Shoshana Damari (; March 31, 1923 – February 14, 2006) was a Yemeni-Israeli singer known as the "Queen of Hebrew Music."

Biography

Shoshana Damari was born in Dhamar, Yemen. Her family immigrated  to Mandate Palestine in 1924 and settled in Rishon LeZion.

From a young age Damari played drums and sang accompaniment for her mother, who performed at family celebrations and gatherings of the Yemenite community in Israel. At age 14, her first songs were broadcast on the radio. She studied singing and acting at the Shulamit Studio in Tel Aviv, where she met Shlomo Bosmi, the studio manager who became her personal manager. They wed in 1939 and had a daughter, Nava.

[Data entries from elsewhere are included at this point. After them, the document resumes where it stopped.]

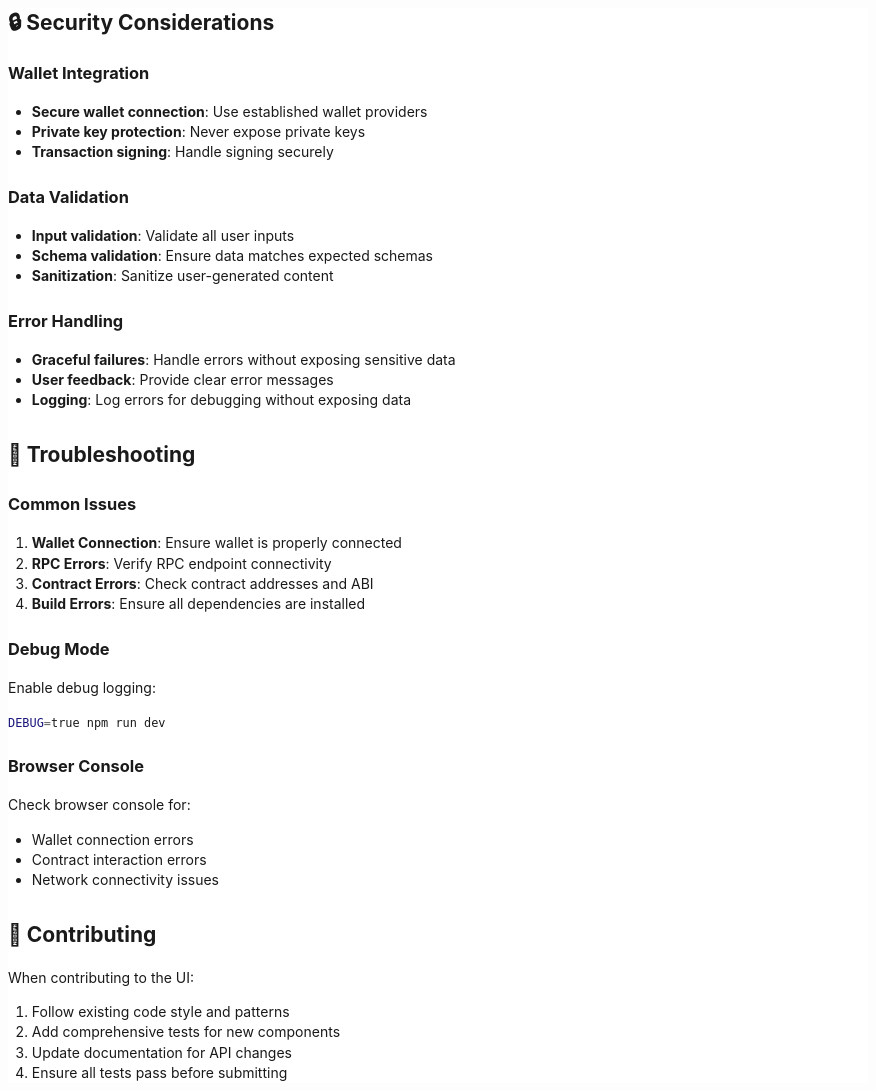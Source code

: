 ## 🔒 Security Considerations

### Wallet Integration

- **Secure wallet connection**: Use established wallet providers
- **Private key protection**: Never expose private keys
- **Transaction signing**: Handle signing securely

### Data Validation

- **Input validation**: Validate all user inputs
- **Schema validation**: Ensure data matches expected schemas
- **Sanitization**: Sanitize user-generated content

### Error Handling

- **Graceful failures**: Handle errors without exposing sensitive data
- **User feedback**: Provide clear error messages
- **Logging**: Log errors for debugging without exposing data

## 🐛 Troubleshooting

### Common Issues

1. **Wallet Connection**: Ensure wallet is properly connected
2. **RPC Errors**: Verify RPC endpoint connectivity
3. **Contract Errors**: Check contract addresses and ABI
4. **Build Errors**: Ensure all dependencies are installed

### Debug Mode

Enable debug logging:

```bash
DEBUG=true npm run dev
```

### Browser Console

Check browser console for:

- Wallet connection errors
- Contract interaction errors
- Network connectivity issues

## 🤝 Contributing

When contributing to the UI:

1. Follow existing code style and patterns
2. Add comprehensive tests for new components
3. Update documentation for API changes
4. Ensure all tests pass before submitting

Damari died in Tel Aviv after a brief bout of pneumonia. She died whilst Kalaniyot was sung by her family and friends who had been sitting in vigil during her final few days. She was buried in the Trumpeldor Cemetery in Tel Aviv.

Music career

In 1945, Damari joined Li-La-Lo, a revue theater established by impresario Moshe Wallin. The group performed light entertainment and satire as a counterweight to the serious theater of the time.
Damari became known for her distinctive husky voice and Yemenite pronunciation. 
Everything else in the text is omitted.